@robimarko thanks for testing. As expected this is dependant on firmware version.
@flygarn12: My A1 switch version has no official user management. I'm very surprised that I found a guest user baked in. With the admin account i cannot even choose privilege change.
Playing around a little more it seems to be even easier:
DGS-1210-16 login: root
Password: ilovecameo (hard coded ...)
DGS-1210-16# show privilege
Current privilege level is 15
The firmware doesn't work for any newer hardware than F1 anyway.
this is great news !!
however, i tried to do the same on top of 21.03.02 branch and for me the config is still not working.
can you share your full DTS, please?
@bmork: the 2 ยตs was a stupid copy-n-paste error from my side 
tnx for spotting...
IIRC i found the string ilovecameo in firmware for F1/G1 too. Maybe login root/ilovecameo works there too.

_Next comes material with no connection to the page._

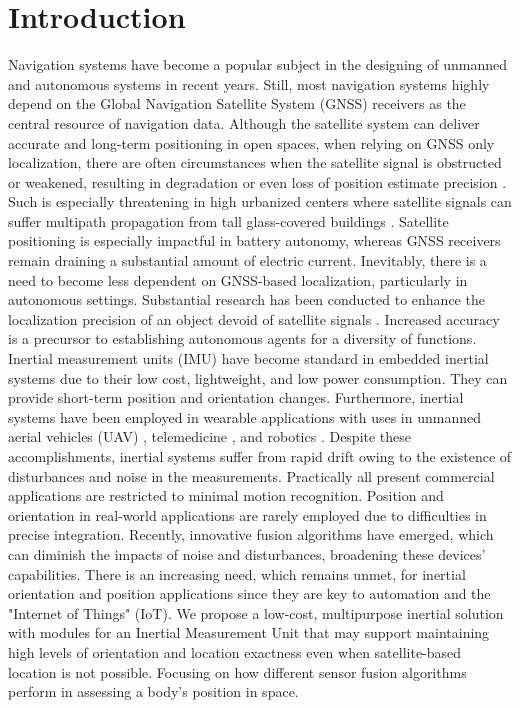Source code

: \section{Introduction}
Navigation systems have become a popular subject in the designing of unmanned and autonomous systems in recent years. Still, most navigation systems highly depend on the Global Navigation Satellite System (GNSS) receivers as the central resource of navigation data. Although the satellite system can deliver accurate and long-term positioning in open spaces, when relying on GNSS only localization, there are often circumstances when the satellite signal is obstructed or weakened, resulting in degradation or even loss of position estimate precision \cite{ioannides2016known}. Such is especially threatening in high urbanized centers where satellite signals can suffer multipath propagation from tall glass-covered buildings \cite{omar2016integration}. Satellite positioning is especially impactful in battery autonomy, whereas GNSS receivers remain draining a substantial amount of electric current. Inevitably, there is a need to become less dependent on GNSS-based localization, particularly in autonomous settings. Substantial research has been conducted to enhance the localization precision of an object devoid of satellite signals \cite{nassar2004improving}\cite{dewhirst2016improving}\cite{kao1991integration}\cite{coyte2013displacement}\cite{wong1988high}. Increased accuracy is a precursor to establishing autonomous agents for a diversity of functions. Inertial measurement units (IMU) have become standard in embedded inertial systems due to their low cost, lightweight, and low power consumption. They can provide short-term position and orientation changes. Furthermore, inertial systems have been employed in wearable applications with uses in unmanned aerial vehicles (UAV) \cite{hetenyi2016sensor}\cite{luo2013uav}\cite{sharma2014sensor}, telemedicine \cite{madgwick2020extended}, and robotics \cite{wilson2019formulation}. Despite these accomplishments, inertial systems suffer from rapid drift owing to the existence of disturbances and noise in the measurements. Practically all present commercial applications are restricted to minimal motion recognition. Position and orientation in real-world applications are rarely employed due to difficulties in precise integration. Recently, innovative fusion algorithms have emerged, which can diminish the impacts of noise and disturbances, broadening these devices' capabilities. There is an increasing need, which remains unmet, for inertial orientation and position applications since they are key to automation and the "Internet of Things" (IoT).
We propose a low-cost, multipurpose inertial solution with modules for an Inertial Measurement Unit that may support maintaining high levels of orientation and location exactness even when satellite-based location is not possible. Focusing on how different sensor fusion algorithms perform in assessing a body's position in space.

Unfortunately not, most likely the username is different, its really weird for the guest account to work.
Yeah, here is the branch I am working on:
thanks.
After peeking into your DTS as well as changing to recent mainline githash, the fans are now working for me, and i can even steer the fans by writing the PWM values into the /sys/ directories.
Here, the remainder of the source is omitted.